Source texts of formatted documents:
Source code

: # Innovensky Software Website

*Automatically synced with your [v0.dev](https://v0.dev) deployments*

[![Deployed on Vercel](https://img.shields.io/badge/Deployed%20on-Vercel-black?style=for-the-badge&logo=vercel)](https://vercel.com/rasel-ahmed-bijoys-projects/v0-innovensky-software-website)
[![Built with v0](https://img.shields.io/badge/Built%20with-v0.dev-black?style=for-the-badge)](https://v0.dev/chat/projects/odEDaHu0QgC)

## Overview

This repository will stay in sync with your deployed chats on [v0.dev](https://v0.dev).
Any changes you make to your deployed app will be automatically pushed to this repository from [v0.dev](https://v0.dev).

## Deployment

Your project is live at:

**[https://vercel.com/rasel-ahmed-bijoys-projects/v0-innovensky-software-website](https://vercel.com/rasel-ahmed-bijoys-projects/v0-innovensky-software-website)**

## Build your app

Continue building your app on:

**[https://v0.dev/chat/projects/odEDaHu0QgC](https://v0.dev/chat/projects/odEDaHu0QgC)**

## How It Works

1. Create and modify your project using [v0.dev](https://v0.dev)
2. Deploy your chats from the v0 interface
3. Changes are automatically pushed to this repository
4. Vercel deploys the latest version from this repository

--

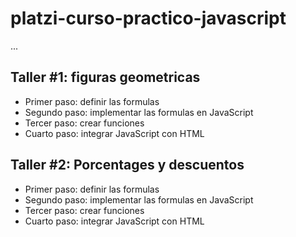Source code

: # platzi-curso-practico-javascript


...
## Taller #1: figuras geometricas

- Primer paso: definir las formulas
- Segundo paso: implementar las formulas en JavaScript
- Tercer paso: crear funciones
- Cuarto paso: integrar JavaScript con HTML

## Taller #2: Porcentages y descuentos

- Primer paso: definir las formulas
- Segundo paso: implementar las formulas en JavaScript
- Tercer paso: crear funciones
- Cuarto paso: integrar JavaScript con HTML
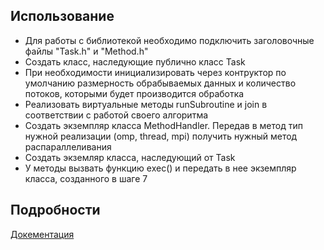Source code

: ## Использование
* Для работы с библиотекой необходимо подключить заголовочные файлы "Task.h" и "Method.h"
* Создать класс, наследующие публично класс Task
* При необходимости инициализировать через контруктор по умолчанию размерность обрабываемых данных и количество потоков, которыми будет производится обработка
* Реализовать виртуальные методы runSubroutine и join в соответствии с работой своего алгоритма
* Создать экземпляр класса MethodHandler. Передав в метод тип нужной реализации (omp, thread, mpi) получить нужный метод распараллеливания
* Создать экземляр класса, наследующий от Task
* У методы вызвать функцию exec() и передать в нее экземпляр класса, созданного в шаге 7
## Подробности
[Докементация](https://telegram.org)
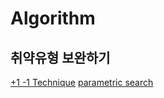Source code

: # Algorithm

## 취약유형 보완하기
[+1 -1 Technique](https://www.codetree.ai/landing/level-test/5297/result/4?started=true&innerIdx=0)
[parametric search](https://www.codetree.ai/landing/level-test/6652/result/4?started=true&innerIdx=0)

PROBLEM STATEMENT: The answer is the lines above between the line holding "## Build your app" and the line holding "4. Vercel deploys", inclusive, each written out exactly, and no others.

COMPLETED EXERCISE:
## Build your app

Continue building your app on:

**[https://v0.dev/chat/projects/odEDaHu0QgC](https://v0.dev/chat/projects/odEDaHu0QgC)**

## How It Works

1. Create and modify your project using [v0.dev](https://v0.dev)
2. Deploy your chats from the v0 interface
3. Changes are automatically pushed to this repository
4. Vercel deploys the latest version from this repository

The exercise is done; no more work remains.